_Listed entries_:
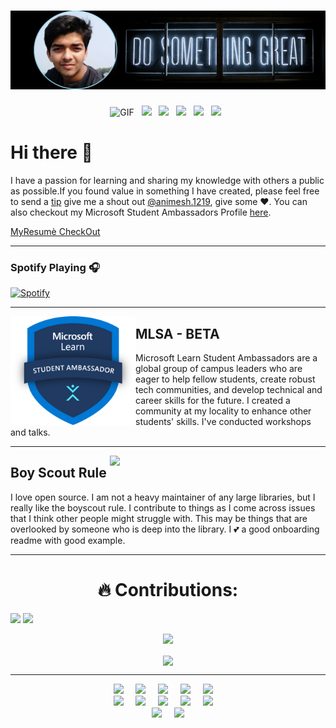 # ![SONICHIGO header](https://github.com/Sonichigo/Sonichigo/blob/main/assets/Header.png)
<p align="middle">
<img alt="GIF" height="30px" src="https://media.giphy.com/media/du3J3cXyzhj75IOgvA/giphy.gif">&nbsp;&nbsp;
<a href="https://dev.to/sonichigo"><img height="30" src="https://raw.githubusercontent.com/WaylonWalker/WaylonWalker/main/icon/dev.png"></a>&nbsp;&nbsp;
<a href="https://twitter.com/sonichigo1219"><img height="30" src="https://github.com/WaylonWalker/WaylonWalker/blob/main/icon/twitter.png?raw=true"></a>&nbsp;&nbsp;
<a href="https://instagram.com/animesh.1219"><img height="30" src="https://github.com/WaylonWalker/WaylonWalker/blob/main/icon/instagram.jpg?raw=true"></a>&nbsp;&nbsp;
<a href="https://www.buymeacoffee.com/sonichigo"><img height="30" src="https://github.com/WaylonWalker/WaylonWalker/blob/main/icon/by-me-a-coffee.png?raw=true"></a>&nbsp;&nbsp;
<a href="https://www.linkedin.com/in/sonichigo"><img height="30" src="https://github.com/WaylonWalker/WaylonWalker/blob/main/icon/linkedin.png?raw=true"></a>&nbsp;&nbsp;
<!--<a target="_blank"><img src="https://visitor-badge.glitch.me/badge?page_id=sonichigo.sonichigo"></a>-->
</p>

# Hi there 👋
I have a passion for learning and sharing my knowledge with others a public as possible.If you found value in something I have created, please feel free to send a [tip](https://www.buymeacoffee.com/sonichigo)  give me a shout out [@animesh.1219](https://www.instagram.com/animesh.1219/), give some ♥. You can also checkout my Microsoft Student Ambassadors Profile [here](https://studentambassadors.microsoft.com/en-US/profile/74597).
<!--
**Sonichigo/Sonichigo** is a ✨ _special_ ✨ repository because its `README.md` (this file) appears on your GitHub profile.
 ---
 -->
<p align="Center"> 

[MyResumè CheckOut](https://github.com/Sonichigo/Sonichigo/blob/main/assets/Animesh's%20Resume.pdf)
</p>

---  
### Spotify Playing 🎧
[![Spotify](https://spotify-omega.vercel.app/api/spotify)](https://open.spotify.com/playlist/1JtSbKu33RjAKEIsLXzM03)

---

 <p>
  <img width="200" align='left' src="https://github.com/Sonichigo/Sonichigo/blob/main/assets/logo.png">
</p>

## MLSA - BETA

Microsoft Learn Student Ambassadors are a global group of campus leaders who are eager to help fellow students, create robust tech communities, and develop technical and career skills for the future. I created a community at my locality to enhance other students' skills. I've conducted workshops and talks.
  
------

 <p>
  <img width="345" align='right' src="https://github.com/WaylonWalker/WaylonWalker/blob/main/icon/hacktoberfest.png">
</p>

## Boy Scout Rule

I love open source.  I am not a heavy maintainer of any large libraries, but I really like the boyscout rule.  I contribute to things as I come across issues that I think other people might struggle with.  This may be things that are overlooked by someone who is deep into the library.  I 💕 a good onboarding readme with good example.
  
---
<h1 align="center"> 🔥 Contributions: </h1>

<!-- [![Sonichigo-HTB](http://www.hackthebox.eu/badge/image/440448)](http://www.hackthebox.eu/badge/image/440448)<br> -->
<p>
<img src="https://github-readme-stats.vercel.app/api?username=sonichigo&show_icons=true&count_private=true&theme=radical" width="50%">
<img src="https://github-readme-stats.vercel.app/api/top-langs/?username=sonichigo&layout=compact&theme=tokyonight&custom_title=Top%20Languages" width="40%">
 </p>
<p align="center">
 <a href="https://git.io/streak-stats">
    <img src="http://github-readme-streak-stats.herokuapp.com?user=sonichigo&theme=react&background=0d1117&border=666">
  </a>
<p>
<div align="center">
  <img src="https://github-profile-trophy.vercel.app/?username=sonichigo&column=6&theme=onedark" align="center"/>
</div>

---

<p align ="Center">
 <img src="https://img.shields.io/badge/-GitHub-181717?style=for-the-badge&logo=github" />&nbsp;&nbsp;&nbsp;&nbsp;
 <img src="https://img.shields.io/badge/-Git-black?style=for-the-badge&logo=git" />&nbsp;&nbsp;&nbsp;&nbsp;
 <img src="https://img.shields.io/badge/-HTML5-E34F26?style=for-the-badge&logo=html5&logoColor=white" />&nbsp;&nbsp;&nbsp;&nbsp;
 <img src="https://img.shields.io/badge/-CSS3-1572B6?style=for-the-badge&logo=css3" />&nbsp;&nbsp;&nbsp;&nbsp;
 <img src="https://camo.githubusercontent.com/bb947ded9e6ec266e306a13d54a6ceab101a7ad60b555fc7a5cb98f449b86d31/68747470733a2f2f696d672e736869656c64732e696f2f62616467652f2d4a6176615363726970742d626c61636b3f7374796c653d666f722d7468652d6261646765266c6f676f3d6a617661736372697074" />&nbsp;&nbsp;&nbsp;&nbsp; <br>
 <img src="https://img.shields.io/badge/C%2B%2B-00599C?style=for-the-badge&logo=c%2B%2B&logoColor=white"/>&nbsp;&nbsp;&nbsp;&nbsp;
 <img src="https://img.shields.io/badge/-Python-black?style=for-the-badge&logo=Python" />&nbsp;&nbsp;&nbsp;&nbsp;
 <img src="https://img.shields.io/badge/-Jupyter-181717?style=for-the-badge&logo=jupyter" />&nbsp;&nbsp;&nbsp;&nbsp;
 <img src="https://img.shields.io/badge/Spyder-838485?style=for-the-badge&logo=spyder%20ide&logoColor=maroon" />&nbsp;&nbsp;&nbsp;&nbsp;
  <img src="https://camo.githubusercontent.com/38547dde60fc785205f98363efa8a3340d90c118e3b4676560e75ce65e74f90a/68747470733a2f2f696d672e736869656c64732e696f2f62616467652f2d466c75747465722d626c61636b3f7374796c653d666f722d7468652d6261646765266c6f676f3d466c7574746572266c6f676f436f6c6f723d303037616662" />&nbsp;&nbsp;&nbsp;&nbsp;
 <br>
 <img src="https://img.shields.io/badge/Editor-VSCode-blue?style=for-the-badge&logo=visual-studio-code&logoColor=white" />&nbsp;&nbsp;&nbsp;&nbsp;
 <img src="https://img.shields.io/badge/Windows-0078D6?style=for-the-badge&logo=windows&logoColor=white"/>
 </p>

_The task_: Reproduce the listing in full and exactly, excluding any pictures it holds.

_Solved problem_:
 # ![SONICHIGO header](https://github.com/Sonichigo/Sonichigo/blob/main/assets/Header.png)
<p align="middle">
<img alt="GIF" height="30px" src="https://media.giphy.com/media/du3J3cXyzhj75IOgvA/giphy.gif">&nbsp;&nbsp;
<a href="https://dev.to/sonichigo"><img height="30" src="https://raw.githubusercontent.com/WaylonWalker/WaylonWalker/main/icon/dev.png"></a>&nbsp;&nbsp;
<a href="https://twitter.com/sonichigo1219"><img height="30" src="https://github.com/WaylonWalker/WaylonWalker/blob/main/icon/twitter.png?raw=true"></a>&nbsp;&nbsp;
<a href="https://instagram.com/animesh.1219"><img height="30" src="https://github.com/WaylonWalker/WaylonWalker/blob/main/icon/instagram.jpg?raw=true"></a>&nbsp;&nbsp;
<a href="https://www.buymeacoffee.com/sonichigo"><img height="30" src="https://github.com/WaylonWalker/WaylonWalker/blob/main/icon/by-me-a-coffee.png?raw=true"></a>&nbsp;&nbsp;
<a href="https://www.linkedin.com/in/sonichigo"><img height="30" src="https://github.com/WaylonWalker/WaylonWalker/blob/main/icon/linkedin.png?raw=true"></a>&nbsp;&nbsp;
<!--<a target="_blank"><img src="https://visitor-badge.glitch.me/badge?page_id=sonichigo.sonichigo"></a>-->
</p>

# Hi there 👋
I have a passion for learning and sharing my knowledge with others a public as possible.If you found value in something I have created, please feel free to send a [tip](https://www.buymeacoffee.com/sonichigo)  give me a shout out [@animesh.1219](https://www.instagram.com/animesh.1219/), give some ♥. You can also checkout my Microsoft Student Ambassadors Profile [here](https://studentambassadors.microsoft.com/en-US/profile/74597).
<!--
**Sonichigo/Sonichigo** is a ✨ _special_ ✨ repository because its `README.md` (this file) appears on your GitHub profile.
 ---
 -->
<p align="Center"> 

[MyResumè CheckOut](https://github.com/Sonichigo/Sonichigo/blob/main/assets/Animesh's%20Resume.pdf)
</p>

---  
### Spotify Playing 🎧
[![Spotify](https://spotify-omega.vercel.app/api/spotify)](https://open.spotify.com/playlist/1JtSbKu33RjAKEIsLXzM03)

---

 <p>
  <img width="200" align='left' src="https://github.com/Sonichigo/Sonichigo/blob/main/assets/logo.png">
</p>

## MLSA - BETA

Microsoft Learn Student Ambassadors are a global group of campus leaders who are eager to help fellow students, create robust tech communities, and develop technical and career skills for the future. I created a community at my locality to enhance other students' skills. I've conducted workshops and talks.
  
------

 <p>
  <img width="345" align='right' src="https://github.com/WaylonWalker/WaylonWalker/blob/main/icon/hacktoberfest.png">
</p>

## Boy Scout Rule

I love open source.  I am not a heavy maintainer of any large libraries, but I really like the boyscout rule.  I contribute to things as I come across issues that I think other people might struggle with.  This may be things that are overlooked by someone who is deep into the library.  I 💕 a good onboarding readme with good example.
  
---
<h1 align="center"> 🔥 Contributions: </h1>

<!-- [![Sonichigo-HTB](http://www.hackthebox.eu/badge/image/440448)](http://www.hackthebox.eu/badge/image/440448)<br> -->
<p>
<img src="https://github-readme-stats.vercel.app/api?username=sonichigo&show_icons=true&count_private=true&theme=radical" width="50%">
<img src="https://github-readme-stats.vercel.app/api/top-langs/?username=sonichigo&layout=compact&theme=tokyonight&custom_title=Top%20Languages" width="40%">
 </p>
<p align="center">
 <a href="https://git.io/streak-stats">
    <img src="http://github-readme-streak-stats.herokuapp.com?user=sonichigo&theme=react&background=0d1117&border=666">
  </a>
<p>
<div align="center">
  <img src="https://github-profile-trophy.vercel.app/?username=sonichigo&column=6&theme=onedark" align="center"/>
</div>

---

<p align ="Center">
 <img src="https://img.shields.io/badge/-GitHub-181717?style=for-the-badge&logo=github" />&nbsp;&nbsp;&nbsp;&nbsp;
 <img src="https://img.shields.io/badge/-Git-black?style=for-the-badge&logo=git" />&nbsp;&nbsp;&nbsp;&nbsp;
 <img src="https://img.shields.io/badge/-HTML5-E34F26?style=for-the-badge&logo=html5&logoColor=white" />&nbsp;&nbsp;&nbsp;&nbsp;
 <img src="https://img.shields.io/badge/-CSS3-1572B6?style=for-the-badge&logo=css3" />&nbsp;&nbsp;&nbsp;&nbsp;
 <img src="https://camo.githubusercontent.com/bb947ded9e6ec266e306a13d54a6ceab101a7ad60b555fc7a5cb98f449b86d31/68747470733a2f2f696d672e736869656c64732e696f2f62616467652f2d4a6176615363726970742d626c61636b3f7374796c653d666f722d7468652d6261646765266c6f676f3d6a617661736372697074" />&nbsp;&nbsp;&nbsp;&nbsp; <br>
 <img src="https://img.shields.io/badge/C%2B%2B-00599C?style=for-the-badge&logo=c%2B%2B&logoColor=white"/>&nbsp;&nbsp;&nbsp;&nbsp;
 <img src="https://img.shields.io/badge/-Python-black?style=for-the-badge&logo=Python" />&nbsp;&nbsp;&nbsp;&nbsp;
 <img src="https://img.shields.io/badge/-Jupyter-181717?style=for-the-badge&logo=jupyter" />&nbsp;&nbsp;&nbsp;&nbsp;
 <img src="https://img.shields.io/badge/Spyder-838485?style=for-the-badge&logo=spyder%20ide&logoColor=maroon" />&nbsp;&nbsp;&nbsp;&nbsp;
  <img src="https://camo.githubusercontent.com/38547dde60fc785205f98363efa8a3340d90c118e3b4676560e75ce65e74f90a/68747470733a2f2f696d672e736869656c64732e696f2f62616467652f2d466c75747465722d626c61636b3f7374796c653d666f722d7468652d6261646765266c6f676f3d466c7574746572266c6f676f436f6c6f723d303037616662" />&nbsp;&nbsp;&nbsp;&nbsp;
 <br>
 <img src="https://img.shields.io/badge/Editor-VSCode-blue?style=for-the-badge&logo=visual-studio-code&logoColor=white" />&nbsp;&nbsp;&nbsp;&nbsp;
 <img src="https://img.shields.io/badge/Windows-0078D6?style=for-the-badge&logo=windows&logoColor=white"/>
 </p>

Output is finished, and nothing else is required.